START Data for review
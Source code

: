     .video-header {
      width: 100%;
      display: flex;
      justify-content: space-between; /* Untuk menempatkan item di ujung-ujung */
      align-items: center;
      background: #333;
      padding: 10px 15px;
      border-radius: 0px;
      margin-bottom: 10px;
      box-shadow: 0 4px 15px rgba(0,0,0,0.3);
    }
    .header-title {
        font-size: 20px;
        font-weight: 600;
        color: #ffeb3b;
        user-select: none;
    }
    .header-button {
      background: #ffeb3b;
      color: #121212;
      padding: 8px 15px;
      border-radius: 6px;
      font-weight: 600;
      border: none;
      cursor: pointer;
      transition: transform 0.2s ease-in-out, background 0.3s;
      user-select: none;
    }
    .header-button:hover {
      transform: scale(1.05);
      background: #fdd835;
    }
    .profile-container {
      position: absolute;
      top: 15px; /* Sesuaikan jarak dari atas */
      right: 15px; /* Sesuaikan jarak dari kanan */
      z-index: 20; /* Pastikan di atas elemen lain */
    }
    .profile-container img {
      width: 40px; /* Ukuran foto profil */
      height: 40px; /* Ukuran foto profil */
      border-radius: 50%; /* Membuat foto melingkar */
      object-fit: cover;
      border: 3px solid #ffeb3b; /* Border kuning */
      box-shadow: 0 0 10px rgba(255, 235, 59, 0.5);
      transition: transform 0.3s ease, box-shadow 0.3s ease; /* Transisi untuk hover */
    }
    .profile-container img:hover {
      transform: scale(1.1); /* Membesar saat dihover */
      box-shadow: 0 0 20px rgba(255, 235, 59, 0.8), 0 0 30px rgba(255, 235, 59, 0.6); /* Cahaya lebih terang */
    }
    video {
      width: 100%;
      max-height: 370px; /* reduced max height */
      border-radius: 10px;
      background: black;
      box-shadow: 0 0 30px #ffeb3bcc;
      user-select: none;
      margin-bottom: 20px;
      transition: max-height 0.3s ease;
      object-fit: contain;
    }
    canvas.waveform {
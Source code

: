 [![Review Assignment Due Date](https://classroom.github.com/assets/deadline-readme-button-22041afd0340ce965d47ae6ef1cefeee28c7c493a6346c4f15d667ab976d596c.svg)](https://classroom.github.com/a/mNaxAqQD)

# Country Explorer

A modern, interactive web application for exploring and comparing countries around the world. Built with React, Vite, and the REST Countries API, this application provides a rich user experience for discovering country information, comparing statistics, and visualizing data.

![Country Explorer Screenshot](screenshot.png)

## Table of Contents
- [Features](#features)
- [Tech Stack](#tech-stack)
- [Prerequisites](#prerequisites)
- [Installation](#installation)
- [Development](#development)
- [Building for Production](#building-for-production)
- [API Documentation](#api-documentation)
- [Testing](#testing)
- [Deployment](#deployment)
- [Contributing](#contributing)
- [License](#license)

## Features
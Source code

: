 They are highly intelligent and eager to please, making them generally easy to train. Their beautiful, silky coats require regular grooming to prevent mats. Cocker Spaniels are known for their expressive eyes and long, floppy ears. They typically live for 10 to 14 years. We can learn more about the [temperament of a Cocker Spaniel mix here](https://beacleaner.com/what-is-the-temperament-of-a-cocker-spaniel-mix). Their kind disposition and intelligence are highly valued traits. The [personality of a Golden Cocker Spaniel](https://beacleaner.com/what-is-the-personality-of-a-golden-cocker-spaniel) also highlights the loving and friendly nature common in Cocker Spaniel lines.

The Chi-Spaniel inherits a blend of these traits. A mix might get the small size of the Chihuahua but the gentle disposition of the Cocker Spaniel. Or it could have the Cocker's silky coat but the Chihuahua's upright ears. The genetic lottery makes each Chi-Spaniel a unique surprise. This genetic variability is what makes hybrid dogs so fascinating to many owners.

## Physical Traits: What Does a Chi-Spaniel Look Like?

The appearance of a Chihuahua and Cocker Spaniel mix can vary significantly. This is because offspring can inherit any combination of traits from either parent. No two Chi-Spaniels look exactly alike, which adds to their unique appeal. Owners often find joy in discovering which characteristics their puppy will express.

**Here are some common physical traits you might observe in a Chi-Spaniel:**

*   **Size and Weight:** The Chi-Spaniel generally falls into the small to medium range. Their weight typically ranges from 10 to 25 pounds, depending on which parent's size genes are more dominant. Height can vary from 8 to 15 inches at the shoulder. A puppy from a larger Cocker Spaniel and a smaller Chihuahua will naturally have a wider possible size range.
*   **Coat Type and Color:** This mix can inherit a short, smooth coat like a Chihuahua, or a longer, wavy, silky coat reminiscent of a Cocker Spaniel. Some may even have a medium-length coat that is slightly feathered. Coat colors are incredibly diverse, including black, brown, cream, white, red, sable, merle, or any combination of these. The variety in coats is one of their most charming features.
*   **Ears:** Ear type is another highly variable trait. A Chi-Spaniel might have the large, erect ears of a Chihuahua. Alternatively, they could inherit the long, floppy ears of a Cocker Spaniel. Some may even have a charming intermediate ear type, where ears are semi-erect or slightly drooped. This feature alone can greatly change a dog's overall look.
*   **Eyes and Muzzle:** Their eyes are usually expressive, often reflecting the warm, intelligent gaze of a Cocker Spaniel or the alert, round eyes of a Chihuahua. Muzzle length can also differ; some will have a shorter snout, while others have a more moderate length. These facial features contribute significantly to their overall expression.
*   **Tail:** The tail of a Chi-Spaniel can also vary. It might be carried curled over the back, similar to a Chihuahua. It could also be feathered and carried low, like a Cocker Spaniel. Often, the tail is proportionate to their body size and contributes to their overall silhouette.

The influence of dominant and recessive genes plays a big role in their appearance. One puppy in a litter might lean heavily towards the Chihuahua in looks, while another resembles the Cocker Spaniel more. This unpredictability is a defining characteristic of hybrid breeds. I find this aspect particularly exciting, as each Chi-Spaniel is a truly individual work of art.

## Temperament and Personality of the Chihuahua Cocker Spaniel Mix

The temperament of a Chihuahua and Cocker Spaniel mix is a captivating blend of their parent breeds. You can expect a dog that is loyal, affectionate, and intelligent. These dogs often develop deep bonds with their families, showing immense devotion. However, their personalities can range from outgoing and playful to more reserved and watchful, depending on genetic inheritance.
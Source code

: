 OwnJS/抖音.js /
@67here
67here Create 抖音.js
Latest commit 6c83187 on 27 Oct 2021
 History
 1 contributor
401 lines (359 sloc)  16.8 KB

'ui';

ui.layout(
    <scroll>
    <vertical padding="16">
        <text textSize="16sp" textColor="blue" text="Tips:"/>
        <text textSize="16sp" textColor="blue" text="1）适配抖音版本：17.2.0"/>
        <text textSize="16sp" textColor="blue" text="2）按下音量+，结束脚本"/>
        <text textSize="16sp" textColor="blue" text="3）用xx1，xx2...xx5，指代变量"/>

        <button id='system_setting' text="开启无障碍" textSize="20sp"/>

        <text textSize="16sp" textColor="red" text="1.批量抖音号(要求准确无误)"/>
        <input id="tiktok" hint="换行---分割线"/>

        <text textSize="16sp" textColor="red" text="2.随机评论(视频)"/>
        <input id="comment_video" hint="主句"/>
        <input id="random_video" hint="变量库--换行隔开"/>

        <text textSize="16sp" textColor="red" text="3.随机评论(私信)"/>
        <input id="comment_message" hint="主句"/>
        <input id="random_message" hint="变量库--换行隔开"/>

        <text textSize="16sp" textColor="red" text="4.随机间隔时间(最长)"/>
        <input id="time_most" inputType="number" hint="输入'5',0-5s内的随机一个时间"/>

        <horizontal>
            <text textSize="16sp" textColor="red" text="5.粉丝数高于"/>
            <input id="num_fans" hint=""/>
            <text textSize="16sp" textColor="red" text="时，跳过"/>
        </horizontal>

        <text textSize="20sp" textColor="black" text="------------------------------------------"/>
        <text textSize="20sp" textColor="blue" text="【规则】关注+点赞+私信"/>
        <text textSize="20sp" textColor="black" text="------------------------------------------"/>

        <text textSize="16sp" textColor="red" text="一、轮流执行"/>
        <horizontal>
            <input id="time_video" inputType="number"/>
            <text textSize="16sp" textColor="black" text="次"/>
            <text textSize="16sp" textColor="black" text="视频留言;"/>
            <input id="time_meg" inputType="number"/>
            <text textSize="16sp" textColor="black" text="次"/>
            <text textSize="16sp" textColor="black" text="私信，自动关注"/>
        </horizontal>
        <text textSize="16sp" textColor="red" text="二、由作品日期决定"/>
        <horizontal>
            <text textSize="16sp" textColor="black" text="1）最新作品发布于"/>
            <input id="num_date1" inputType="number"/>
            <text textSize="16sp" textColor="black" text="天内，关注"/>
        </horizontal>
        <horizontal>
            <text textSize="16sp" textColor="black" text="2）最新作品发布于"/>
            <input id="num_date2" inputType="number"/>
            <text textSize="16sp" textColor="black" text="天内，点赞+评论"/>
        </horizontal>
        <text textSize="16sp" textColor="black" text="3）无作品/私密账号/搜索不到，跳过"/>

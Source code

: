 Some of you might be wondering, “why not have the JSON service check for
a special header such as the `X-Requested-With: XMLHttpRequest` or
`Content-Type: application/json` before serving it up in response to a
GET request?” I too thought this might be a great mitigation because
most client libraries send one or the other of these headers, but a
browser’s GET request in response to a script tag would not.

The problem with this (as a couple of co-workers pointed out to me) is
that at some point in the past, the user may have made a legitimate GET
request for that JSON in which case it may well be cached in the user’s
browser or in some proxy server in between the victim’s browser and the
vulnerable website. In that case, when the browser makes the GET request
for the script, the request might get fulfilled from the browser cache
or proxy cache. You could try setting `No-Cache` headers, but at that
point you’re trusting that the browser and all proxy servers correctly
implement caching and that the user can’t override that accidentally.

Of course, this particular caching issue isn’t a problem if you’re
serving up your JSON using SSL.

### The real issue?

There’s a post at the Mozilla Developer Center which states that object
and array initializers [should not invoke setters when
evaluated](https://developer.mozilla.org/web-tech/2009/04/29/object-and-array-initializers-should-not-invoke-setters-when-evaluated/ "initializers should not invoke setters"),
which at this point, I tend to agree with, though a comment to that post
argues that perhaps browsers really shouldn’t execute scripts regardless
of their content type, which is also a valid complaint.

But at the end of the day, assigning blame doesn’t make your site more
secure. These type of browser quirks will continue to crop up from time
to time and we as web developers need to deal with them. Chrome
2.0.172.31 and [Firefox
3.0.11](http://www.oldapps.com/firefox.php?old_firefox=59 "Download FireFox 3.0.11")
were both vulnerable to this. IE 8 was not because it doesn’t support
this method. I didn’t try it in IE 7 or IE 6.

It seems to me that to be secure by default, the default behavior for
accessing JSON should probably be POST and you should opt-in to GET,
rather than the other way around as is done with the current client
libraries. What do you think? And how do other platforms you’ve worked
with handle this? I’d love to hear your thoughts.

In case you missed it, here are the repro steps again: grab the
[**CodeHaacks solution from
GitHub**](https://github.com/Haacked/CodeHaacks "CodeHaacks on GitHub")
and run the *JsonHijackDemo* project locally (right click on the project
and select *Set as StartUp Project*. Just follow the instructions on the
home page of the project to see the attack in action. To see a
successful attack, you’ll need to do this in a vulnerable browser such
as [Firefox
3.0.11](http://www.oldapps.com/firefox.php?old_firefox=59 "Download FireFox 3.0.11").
END Data for review
> [Task directions]: Using the records above, set down exactly the lines from the one with "up in response to a" through the one with "that at some", inclusive, and nothing more.

> [Response below]:
`Content-Type: application/json` before serving it up in response to a
GET request?” I too thought this might be a great mitigation because
most client libraries send one or the other of these headers, but a
browser’s GET request in response to a script tag would not.

The problem with this (as a couple of co-workers pointed out to me) is
that at some point in the past, the user may have made a legitimate GET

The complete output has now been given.